Marcher
(ou l'art de mener une vie déréglée et poétique)
Tomas Espedal
roman traduit du norvégien par
Terje SindingActes Sud
C'est dans la très belle librairie Kléber de Strasbourg que ce livre m'a appelée (moi aussi je circule entre lieux et livres) au rayon des Lettres scandinaves. Double plaisir. Avec un auteur comme le poète Stefansson, ces Lettres ont de la grandeur. Et
marcher est une activité qui fait rêver, on voit, on entend, on sent, on s'apaise, on vit.
T. Espedal n'a pas un nom typiquement norvégien, il a été boxeur, et le sous-titre de son livre invite à entrer dans un monde sans conventions. A véritablement sortir de chez soi, de sa routine, de son environnement, de son éducation, de sa vie civilisée et donc bridée. Heureusement qu'il y a le sous-titre ; car des livres sur la marche foisonnent, même si on aimerait bien être comme le grand marcheur romantique
Nietzsche. Ici le compagnon de route n'est pas mal non plus, mais pourra-t-on suivre l'ange aux semelles de vent ?
Eh bien oui, même si au début du roman, on a quelque peine à se retrouver. Mais d'abord, pourquoi est-ce un roman ? Pour moi, c'est plutôt un recueil de récits de voyage, et l'on comprend progressivement ce qui meut T. Espedal, qui doit avoir beaucoup de points communs avec le narrateur. Celui-ci est à la première et parfois à la deuxième personne. Au début du livre, il a été plaqué par sa petite amie. Cette circonstance lui renvoie l'image de son père. Il travaille à se détruire, mais soudain un rayon lumineux sur un panneau de signalisation, c'est le bonheur, et pourquoi ? Parce qu'il est en train de
marcher.
Marcher rend heureux. Kierkegaard ne dit-il pas : Plus on reste assis, moins on se sent bien. ?

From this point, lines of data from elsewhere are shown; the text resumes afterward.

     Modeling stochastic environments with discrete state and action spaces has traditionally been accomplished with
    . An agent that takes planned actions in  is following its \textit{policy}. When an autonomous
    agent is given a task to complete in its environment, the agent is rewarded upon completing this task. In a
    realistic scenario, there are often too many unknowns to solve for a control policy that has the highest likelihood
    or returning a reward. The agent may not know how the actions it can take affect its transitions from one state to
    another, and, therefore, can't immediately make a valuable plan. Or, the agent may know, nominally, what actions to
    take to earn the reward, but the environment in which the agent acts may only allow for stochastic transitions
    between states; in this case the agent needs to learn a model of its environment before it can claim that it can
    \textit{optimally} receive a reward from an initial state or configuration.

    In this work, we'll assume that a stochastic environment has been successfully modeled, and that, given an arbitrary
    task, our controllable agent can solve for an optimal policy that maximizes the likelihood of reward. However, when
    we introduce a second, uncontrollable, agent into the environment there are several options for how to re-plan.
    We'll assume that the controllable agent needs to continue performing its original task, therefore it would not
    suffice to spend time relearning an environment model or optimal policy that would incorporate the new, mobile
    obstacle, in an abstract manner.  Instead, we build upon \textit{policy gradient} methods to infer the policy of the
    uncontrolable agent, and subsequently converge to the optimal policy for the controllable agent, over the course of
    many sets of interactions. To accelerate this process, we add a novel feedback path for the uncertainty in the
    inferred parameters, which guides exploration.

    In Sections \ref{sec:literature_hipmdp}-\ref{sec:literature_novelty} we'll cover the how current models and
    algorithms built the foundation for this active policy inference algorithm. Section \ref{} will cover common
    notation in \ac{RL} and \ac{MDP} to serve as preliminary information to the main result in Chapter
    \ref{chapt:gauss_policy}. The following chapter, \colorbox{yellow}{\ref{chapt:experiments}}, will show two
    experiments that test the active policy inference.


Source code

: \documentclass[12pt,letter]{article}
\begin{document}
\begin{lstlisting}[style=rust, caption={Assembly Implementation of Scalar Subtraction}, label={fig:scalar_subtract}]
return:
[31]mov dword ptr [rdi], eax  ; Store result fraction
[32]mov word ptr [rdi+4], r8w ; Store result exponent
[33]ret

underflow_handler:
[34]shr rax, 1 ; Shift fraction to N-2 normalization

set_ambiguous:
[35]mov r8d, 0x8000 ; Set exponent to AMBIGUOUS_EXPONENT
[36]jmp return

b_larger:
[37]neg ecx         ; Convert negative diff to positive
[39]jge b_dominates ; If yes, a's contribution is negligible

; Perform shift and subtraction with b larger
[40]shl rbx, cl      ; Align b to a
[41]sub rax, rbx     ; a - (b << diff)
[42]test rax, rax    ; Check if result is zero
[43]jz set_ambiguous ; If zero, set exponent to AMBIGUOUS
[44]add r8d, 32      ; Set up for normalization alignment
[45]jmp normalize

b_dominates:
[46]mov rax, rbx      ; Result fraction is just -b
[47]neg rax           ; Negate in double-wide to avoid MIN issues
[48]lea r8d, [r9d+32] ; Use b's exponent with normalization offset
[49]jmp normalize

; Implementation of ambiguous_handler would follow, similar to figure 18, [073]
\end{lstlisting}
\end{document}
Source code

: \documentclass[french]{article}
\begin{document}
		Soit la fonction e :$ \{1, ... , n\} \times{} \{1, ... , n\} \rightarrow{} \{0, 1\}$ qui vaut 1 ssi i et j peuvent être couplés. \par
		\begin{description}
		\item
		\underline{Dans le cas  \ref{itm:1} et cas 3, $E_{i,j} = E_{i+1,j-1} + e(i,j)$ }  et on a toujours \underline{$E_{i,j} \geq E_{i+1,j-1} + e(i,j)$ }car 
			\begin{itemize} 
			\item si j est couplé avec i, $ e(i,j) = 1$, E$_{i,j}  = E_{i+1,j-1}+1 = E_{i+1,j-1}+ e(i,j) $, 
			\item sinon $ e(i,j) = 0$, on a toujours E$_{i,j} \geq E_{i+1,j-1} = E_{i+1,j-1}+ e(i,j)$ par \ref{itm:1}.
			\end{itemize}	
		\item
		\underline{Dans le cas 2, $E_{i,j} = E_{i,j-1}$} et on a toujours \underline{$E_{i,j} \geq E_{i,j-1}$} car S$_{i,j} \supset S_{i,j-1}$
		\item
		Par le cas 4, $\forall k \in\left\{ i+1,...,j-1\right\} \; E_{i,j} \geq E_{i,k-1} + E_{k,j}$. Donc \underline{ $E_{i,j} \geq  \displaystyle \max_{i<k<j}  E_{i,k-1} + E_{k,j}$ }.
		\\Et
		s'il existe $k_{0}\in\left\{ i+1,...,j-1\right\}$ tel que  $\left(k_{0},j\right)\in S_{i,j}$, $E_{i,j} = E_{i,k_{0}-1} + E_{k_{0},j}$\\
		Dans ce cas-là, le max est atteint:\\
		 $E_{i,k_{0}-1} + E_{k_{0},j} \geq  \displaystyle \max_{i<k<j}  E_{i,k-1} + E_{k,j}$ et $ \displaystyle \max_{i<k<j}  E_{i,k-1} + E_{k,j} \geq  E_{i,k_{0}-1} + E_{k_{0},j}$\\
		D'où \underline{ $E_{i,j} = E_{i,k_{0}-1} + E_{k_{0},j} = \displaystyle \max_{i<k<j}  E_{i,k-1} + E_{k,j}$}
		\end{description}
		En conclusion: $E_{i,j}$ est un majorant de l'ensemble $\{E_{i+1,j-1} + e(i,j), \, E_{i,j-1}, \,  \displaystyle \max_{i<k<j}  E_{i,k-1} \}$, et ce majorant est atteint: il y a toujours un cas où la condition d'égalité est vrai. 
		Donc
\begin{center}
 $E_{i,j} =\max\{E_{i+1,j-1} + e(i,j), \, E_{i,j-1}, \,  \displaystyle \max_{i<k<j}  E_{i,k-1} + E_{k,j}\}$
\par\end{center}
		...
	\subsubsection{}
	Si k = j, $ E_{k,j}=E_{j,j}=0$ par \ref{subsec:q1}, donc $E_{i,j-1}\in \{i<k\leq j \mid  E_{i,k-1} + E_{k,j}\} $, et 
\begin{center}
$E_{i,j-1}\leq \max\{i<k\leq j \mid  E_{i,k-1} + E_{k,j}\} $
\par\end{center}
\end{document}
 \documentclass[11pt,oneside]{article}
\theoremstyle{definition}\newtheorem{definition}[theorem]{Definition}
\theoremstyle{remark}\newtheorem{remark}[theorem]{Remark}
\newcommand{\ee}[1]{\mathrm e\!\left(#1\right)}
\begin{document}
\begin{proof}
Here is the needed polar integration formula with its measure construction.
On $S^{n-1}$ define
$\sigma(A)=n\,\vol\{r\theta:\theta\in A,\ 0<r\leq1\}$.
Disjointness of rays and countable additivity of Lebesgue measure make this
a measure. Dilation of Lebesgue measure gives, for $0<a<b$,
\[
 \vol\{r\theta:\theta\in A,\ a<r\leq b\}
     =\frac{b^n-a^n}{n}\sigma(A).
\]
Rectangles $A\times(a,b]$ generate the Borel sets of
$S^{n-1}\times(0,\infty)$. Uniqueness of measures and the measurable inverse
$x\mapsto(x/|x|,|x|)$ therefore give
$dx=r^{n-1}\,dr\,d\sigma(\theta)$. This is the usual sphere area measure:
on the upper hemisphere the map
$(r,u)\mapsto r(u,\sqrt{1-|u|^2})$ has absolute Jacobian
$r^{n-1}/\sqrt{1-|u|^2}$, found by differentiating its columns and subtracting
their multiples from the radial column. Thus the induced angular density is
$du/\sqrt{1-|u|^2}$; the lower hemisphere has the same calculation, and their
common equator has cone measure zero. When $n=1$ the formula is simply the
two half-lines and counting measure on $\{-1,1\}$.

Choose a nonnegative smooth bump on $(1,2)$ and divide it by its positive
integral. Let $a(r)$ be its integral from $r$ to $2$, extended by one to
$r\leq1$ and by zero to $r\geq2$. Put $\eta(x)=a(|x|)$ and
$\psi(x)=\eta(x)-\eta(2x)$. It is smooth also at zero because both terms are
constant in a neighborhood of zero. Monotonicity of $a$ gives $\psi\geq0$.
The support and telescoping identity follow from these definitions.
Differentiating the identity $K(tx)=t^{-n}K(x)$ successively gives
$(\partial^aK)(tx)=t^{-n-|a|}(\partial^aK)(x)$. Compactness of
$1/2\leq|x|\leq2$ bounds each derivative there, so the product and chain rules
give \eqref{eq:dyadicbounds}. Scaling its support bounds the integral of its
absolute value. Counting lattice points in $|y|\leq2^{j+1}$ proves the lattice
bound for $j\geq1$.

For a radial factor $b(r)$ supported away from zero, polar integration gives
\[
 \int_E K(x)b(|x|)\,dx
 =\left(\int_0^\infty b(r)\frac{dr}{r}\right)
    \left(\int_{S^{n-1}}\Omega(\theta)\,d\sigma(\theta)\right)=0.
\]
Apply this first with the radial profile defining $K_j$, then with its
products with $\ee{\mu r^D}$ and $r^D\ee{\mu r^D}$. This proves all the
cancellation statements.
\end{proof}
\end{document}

Et de convoquer Rousseau : l'éloignement de tout ce qui me rappelle à ma situation ...tout cela me donne une plus grande audace de penser. » Mais aussi le solide
Walt Whitman. Décidément, on est en excellente compagnie.
le narrateur rêve de disparaître, de devenir autre, de devenir un homme nouveau.
Rimbaud et Thoreau sont tout près. Ce rêve court tout au long des récits. le narrateur veut être un vagabond. On n'est malgré tout pas si loin de ceux qui « tapent la route », comme le montre Ph. Labro dans Un été dans l'Ouest. le narrateur reconnaît qu'il est du genre vagabond luxueux, lui qui n'a pas de souci d'argent, qui peut s'assurer gîte, couvert, transport, et d'excellentes chaussures. Il voyage, dandy à sa manière, en complet veston bleu en laine, fileté de rayures d'argent, son complet gitan, mais il est loin du Gitan, il ne voyage pas de la même manière.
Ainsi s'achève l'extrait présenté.